Exercise: The data below contains pictures, which are to be skipped; the lines starting at the line with "- Call CancelAction on the player" and ending at the line with "# P2Pool API" are to be output exactly, both ends included.

Data records:

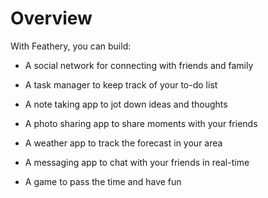 # Overview

With Feathery, you can build:

- A social network for connecting with friends and family

- A task manager to keep track of your to-do list

- A note taking app to jot down ideas and thoughts

- A photo sharing app to share moments with your friends

- A weather app to track the forecast in your area

- A messaging app to chat with your friends in real-time

- A game to pass the time and have fun

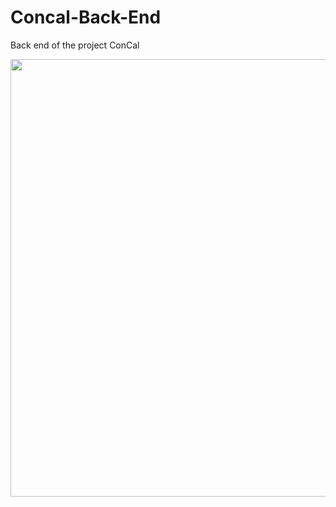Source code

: # Concal-Back-End
Back end of the project ConCal

<img src="https://www.greenbiz.com/sites/default/files/images/articles/featured/shutterstock7430463401.jpg" width="700"/>
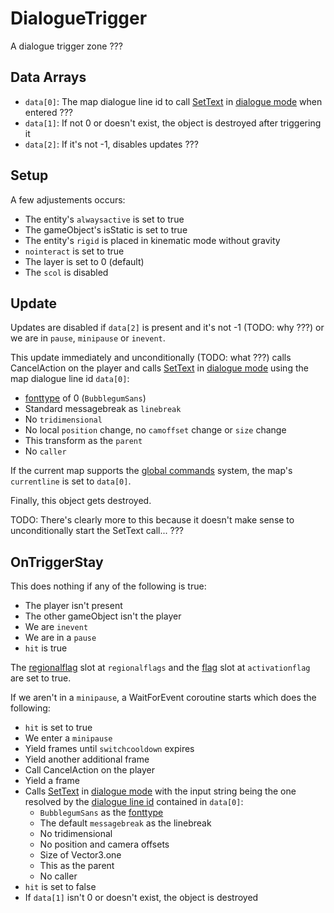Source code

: # DialogueTrigger
A dialogue trigger zone ???

## Data Arrays
- `data[0]`: The map dialogue line id to call [SetText](../../../SetText/SetText.md) in [dialogue mode](../../../SetText/Dialogue%20mode.md) when entered ???
- `data[1]`: If not 0 or doesn't exist, the object is destroyed after triggering it
- `data[2]`: If it's not -1, disables updates ???

## Setup
A few adjustements occurs:
- The entity's `alwaysactive` is set to true
- The gameObject's isStatic is set to true
- The entity's `rigid` is placed in kinematic mode without gravity
- `nointeract` is set to true
- The layer is set to 0 (default)
- The `scol` is disabled

## Update
Updates are disabled if `data[2]` is present and it's not -1 (TODO: why ???) or we are in `pause`, `minipause` or `inevent`.

This update immediately and unconditionally (TODO: what ???) calls CancelAction on the player and calls [SetText](../../../SetText/SetText.md) in [dialogue mode](../../../SetText/Dialogue%20mode.md) using the map dialogue line id `data[0]`:
- [fonttype](../../../SetText/Notable%20states.md#fonttype) of 0 (`BubblegumSans`)
- Standard messagebreak as `linebreak`
- No `tridimensional`
- No local `position` change, no `camoffset` change or `size` change
- This transform as the `parent`
- No `caller`

If the current map supports the [global commands](../../../SetText/Related%20Systems/GlobalCommand.md) system, the map's `currentline` is set to `data[0]`.

Finally, this object gets destroyed.

TODO: There's clearly more to this because it doesn't make sense to unconditionally start the SetText call... ???

## OnTriggerStay
This does nothing if any of the following is true:
- The player isn't present
- The other gameObject isn't the player
- We are `inevent`
- We are in a `pause`
- `hit` is true 

The [regionalflag](../../../Flags%20arrays/Regionalflags.md) slot at `regionalflags` and the [flag](../../../Flags%20arrays/flags.md) slot at `activationflag` are set to true.

If we aren't in a `minipause`, a WaitForEvent coroutine starts which does the following:
- `hit` is set to true
- We enter a `minipause`
- Yield frames until `switchcooldown` expires
- Yield another additional frame
- Call CancelAction on the player
- Yield a frame
- Calls [SetText](../../../SetText/SetText.md) in [dialogue mode](../../../SetText/Dialogue%20mode.md) with the input string being the one resolved by the [dialogue line id](../../../SetText/Common%20commands%20id%20schemes/Dialogue%20line%20id.md) contained in `data[0]`:
  - `BubblegumSans` as the [fonttype](../../../SetText/Notable%20states.md#fonttype)
  - The default `messagebreak` as the linebreak
  - No tridimensional
  - No position and camera offsets
  - Size of Vector3.one
  - This as the parent
  - No caller
- `hit` is set to false
- If `data[1]` isn't 0 or doesn't exist, the object is destroyed

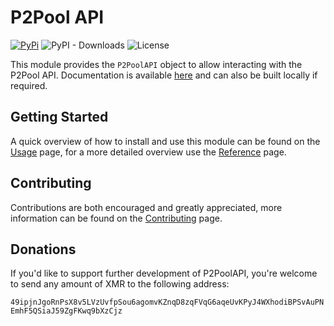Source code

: # P2Pool API

[![PyPi](https://img.shields.io/badge/PyPi-0.0.2-green?labelColor=026ab5&style=flat-square&logo=pypi&logoColor=ffffff&link=https://pypi.org/project/xmrig/)](https://pypi.org/project/p2pool-api/)
![PyPI - Downloads](https://img.shields.io/pypi/dm/p2pool-api?label=PyPI%20Downloads)
![License](https://img.shields.io/github/license/hreikin/p2pool-api?label=License&color=green)

This module provides the `P2PoolAPI` object to allow interacting with the P2Pool API. Documentation is available [here](https://hreikin.co.uk/p2pool-api/) and can also be built locally if required.

## Getting Started

A quick overview of how to install and use this module can be found on the [Usage](usage.md) page, for a more detailed overview use the [Reference](reference.md) page.

## Contributing

Contributions are both encouraged and greatly appreciated, more information can be found on the [Contributing](CONTRIBUTING.md) page.

## Donations

If you'd like to support further development of P2PoolAPI, you're welcome to send any amount of XMR to the following address:

`49ipjnJgoRnPsX8v5LVzUvfpSou6agomvKZnqD8zqFVqG6aqeUvKPyJ4WXhodiBPSvAuPNEmhF5QSiaJ59ZgFKwq9bXzCjz`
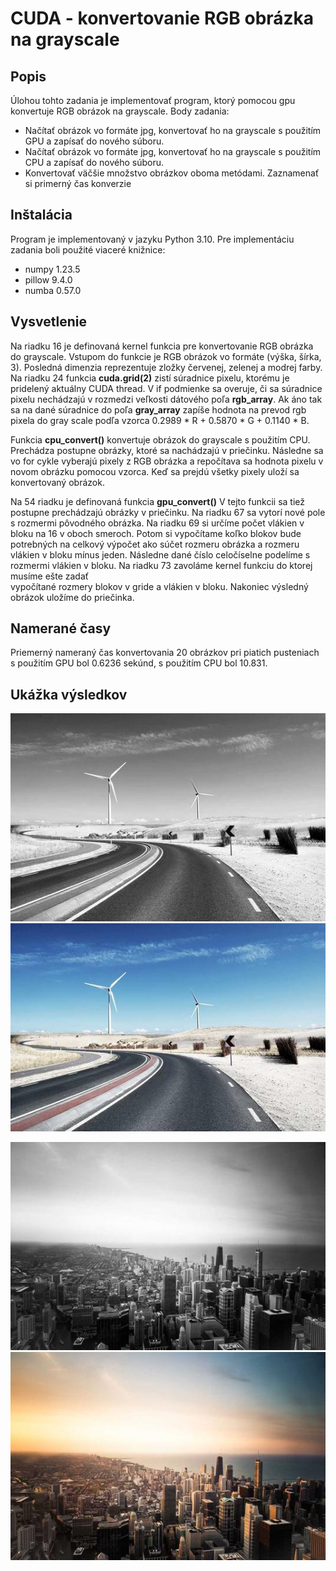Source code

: # CUDA - konvertovanie RGB obrázka na grayscale

## Popis

Úlohou tohto zadania je implementovať program, ktorý pomocou gpu konvertuje RGB obrázok na grayscale.
Body zadania: 
* Načítať obrázok vo formáte jpg, konvertovať ho na grayscale s
použitím GPU a zapísať do nového súboru.
* Načítať obrázok vo formáte jpg, konvertovať ho na grayscale s
použitím CPU a zapísať do nového súboru.
* Konvertovať väčšie množstvo obrázkov oboma metódami. Zaznamenať si primerný čas konverzie

## Inštalácia

Program je implementovaný v jazyku Python 3.10. Pre implementáciu zadania boli použité viaceré knižnice:
* numpy 1.23.5
* pillow 9.4.0
* numba 0.57.0

## Vysvetlenie

Na riadku 16 je definovaná kernel funkcia pre konvertovanie RGB obrázka do grayscale. Vstupom do funkcie je 
RGB obrázok vo formáte (výška, šírka, 3). Posledná dimenzia reprezentuje zložky červenej, zelenej a modrej farby. 
Na riadku 24 funkcia **cuda.grid(2)** zistí súradnice pixelu, ktorému je pridelený aktuálny CUDA thread. 
V if podmienke sa overuje, či sa súradnice pixelu nechádzajú v rozmedzi veľkosti dátového poľa **rgb_array**. Ak áno tak 
sa na dané súradnice do poľa **gray_array** zapíše hodnota na prevod rgb pixela do gray scale podľa vzorca 
0.2989 * R + 0.5870 * G + 0.1140 * B.

Funkcia **cpu_convert()** konvertuje obrázok do grayscale s použitím CPU. Prechádza postupne obrázky, ktoré sa nachádzajú 
v priečinku. Následne sa vo for cykle vyberajú pixely z RGB obrázka a repočítava sa hodnota pixelu v novom obrázku 
pomocou vzorca. Keď sa prejdú všetky pixely uloží sa konvertovaný obrázok.

Na 54 riadku je definovaná funkcia **gpu_convert()** V tejto funkcii sa tiež postupne prechádzajú obrázky v priečinku. 
Na riadku 67 sa vytorí nové pole s rozmermi pôvodného obrázka. Na riadku 69 si určíme počet vlákien v bloku na 16 v oboch smeroch. 
Potom si vypočítame koľko blokov bude potrebných na celkový výpočet ako súčet rozmeru obrázka a rozmeru vlákien v bloku mínus jeden. Následne
dané číslo celočíselne podelíme s rozmermi vlákien v bloku. Na riadku 73 zavoláme kernel funkciu do ktorej musíme ešte zadať  
vypočítané rozmery blokov v gride a vlákien v bloku. Nakoniec výsledný obrázok uložíme do priečinka.

## Namerané časy
Priemerný nameraný čas konvertovania 20 obrázkov pri piatich pusteniach s použitím GPU bol 0.6236 sekúnd, s použitím CPU bol 10.831. 


## Ukážka výsledkov

![Vypis z konzoly](grayscale/gray_image5.jpg)
![Vypis z konzoly](images/image13.jpg)

![Vypis z konzoly](grayscale/gray_image17.jpg)
![Vypis z konzoly](images/image6.jpg)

Exercise result:
- Call CancelAction on the player
- Yield a frame
- Calls [SetText](../../../SetText/SetText.md) in [dialogue mode](../../../SetText/Dialogue%20mode.md) with the input string being the one resolved by the [dialogue line id](../../../SetText/Common%20commands%20id%20schemes/Dialogue%20line%20id.md) contained in `data[0]`:
  - `BubblegumSans` as the [fonttype](../../../SetText/Notable%20states.md#fonttype)
  - The default `messagebreak` as the linebreak
  - No tridimensional
  - No position and camera offsets
  - Size of Vector3.one
  - This as the parent
  - No caller
- `hit` is set to false
- If `data[1]` isn't 0 or doesn't exist, the object is destroyed

Source code

: # P2Pool API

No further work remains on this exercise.